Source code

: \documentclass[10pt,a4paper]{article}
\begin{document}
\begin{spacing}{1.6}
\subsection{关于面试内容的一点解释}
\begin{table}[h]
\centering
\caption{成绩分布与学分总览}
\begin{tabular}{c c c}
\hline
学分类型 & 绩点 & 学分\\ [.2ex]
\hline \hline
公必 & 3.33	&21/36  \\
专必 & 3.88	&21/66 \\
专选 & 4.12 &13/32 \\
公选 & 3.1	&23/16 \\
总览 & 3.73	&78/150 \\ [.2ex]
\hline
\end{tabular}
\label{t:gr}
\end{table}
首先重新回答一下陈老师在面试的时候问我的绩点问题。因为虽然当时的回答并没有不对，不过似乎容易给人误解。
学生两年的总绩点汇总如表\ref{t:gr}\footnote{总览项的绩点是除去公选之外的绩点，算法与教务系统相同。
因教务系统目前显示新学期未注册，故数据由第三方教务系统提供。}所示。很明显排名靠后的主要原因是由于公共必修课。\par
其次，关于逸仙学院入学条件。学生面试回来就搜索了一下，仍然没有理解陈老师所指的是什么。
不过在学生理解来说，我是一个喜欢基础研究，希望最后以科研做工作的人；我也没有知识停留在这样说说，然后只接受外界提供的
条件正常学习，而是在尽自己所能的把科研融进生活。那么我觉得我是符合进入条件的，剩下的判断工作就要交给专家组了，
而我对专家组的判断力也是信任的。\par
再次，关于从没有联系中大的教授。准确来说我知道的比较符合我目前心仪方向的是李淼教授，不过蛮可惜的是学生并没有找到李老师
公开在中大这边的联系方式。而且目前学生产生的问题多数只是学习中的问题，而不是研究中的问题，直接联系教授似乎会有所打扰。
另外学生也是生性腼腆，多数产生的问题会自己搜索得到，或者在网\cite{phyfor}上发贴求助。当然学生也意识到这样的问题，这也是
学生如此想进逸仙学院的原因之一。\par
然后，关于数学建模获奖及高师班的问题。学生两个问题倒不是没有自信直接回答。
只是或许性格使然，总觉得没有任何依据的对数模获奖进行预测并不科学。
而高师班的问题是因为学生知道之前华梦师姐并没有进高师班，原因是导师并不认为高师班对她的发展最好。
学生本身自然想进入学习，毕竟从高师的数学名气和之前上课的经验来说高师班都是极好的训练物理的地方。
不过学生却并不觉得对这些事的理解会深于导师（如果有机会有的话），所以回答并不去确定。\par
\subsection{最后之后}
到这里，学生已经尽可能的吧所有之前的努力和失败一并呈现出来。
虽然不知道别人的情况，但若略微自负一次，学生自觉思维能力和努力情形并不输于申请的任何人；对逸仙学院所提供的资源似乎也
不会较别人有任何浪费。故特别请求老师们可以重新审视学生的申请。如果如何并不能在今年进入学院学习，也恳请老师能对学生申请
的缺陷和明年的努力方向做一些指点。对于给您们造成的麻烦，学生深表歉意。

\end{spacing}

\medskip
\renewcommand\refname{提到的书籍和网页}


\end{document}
-------------------------
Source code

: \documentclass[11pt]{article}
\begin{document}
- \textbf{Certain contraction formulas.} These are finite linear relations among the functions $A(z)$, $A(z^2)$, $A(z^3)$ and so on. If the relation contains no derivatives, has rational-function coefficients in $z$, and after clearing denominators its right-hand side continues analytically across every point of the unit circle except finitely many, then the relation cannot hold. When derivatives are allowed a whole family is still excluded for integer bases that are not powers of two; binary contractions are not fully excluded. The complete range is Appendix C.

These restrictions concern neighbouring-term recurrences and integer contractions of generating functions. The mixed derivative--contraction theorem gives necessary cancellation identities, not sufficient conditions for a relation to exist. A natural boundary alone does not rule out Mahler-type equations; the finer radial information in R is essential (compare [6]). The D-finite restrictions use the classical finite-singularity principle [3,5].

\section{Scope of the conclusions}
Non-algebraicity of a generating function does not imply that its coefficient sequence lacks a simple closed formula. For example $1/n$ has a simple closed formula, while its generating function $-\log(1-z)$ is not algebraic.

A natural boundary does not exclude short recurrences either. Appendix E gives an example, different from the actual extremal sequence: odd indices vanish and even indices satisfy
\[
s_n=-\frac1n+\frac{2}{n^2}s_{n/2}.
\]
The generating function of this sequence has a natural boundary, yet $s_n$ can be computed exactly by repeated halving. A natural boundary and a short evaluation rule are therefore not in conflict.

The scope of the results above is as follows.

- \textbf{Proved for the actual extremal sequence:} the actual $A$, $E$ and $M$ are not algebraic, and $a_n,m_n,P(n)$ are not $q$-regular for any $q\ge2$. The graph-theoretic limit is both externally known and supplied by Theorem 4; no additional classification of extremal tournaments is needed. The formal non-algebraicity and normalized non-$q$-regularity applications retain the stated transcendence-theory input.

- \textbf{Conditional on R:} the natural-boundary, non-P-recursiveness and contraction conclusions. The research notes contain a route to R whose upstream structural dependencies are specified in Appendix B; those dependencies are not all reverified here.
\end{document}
-------------------------
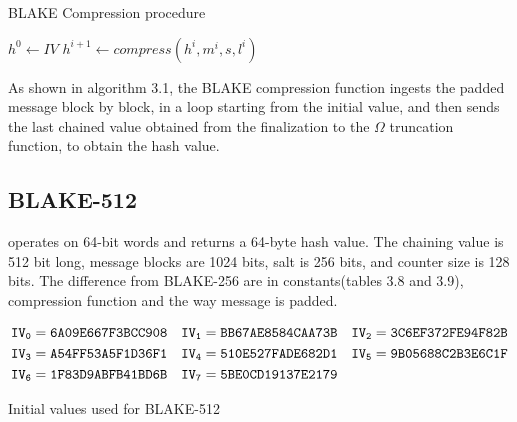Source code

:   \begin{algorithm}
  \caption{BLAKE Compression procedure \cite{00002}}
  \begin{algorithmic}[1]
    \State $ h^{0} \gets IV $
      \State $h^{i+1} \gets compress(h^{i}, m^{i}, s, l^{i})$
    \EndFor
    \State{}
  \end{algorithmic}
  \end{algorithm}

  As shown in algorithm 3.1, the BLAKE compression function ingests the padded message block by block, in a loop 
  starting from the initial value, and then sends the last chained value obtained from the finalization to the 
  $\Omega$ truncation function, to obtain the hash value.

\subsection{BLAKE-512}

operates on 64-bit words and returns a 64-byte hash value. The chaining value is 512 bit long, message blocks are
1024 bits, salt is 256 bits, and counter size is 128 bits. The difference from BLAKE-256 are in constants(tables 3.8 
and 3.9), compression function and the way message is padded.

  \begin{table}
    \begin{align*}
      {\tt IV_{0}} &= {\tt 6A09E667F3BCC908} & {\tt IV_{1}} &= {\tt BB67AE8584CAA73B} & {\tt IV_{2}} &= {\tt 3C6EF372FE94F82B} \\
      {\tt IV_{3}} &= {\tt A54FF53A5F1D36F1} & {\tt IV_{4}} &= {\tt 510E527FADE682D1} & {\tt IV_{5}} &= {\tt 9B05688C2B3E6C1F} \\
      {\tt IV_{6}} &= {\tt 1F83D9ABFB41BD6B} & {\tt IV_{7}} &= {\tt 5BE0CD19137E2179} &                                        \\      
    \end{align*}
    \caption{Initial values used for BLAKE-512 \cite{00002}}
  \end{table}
-------------------------
** How to complete this task **
What lines above contain the word "padded"? Return each such line.

** Answer section **
  As shown in algorithm 3.1, the BLAKE compression function ingests the padded message block by block, in a loop 
and 3.9), compression function and the way message is padded.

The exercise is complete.